═════ The data ═════

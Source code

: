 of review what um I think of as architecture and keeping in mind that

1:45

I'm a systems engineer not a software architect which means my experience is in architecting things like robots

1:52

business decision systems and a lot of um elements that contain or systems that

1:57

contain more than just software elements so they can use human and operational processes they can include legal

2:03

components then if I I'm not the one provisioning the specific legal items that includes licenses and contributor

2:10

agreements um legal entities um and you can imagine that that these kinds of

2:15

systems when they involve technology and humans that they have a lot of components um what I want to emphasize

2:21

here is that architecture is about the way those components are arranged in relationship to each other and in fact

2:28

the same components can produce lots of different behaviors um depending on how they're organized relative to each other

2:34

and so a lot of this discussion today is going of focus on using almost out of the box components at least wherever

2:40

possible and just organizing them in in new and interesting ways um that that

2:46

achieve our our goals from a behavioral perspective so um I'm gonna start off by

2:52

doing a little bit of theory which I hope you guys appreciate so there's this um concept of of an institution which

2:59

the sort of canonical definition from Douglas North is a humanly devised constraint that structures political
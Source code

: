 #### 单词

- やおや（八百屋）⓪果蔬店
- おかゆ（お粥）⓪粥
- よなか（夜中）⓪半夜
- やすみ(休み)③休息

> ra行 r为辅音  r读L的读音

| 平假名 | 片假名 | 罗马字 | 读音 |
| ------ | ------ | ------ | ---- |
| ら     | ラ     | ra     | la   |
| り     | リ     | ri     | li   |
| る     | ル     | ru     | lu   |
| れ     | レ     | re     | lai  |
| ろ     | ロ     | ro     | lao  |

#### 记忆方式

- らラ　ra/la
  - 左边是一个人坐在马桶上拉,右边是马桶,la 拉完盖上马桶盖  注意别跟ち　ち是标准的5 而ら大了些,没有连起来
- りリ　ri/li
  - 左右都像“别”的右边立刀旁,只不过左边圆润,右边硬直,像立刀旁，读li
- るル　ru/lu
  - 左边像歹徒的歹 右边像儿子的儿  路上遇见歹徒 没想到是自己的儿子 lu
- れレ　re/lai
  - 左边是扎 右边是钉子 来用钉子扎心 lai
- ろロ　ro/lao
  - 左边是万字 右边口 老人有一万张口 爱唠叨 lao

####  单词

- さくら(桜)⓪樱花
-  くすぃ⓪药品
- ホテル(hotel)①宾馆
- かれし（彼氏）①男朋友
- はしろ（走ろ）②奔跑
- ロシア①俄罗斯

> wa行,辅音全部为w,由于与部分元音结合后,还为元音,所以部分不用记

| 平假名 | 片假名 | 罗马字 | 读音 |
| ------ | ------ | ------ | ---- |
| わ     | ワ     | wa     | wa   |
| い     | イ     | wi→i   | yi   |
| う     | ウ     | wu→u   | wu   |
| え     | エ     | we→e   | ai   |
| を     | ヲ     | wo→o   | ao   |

═════

_Directions:_ Read the entries and show each line that mentions "legal".

_Task answer:_
contain more than just software elements so they can use human and operational processes they can include legal
components then if I I'm not the one provisioning the specific legal items that includes licenses and contributor
agreements um legal entities um and you can imagine that that these kinds of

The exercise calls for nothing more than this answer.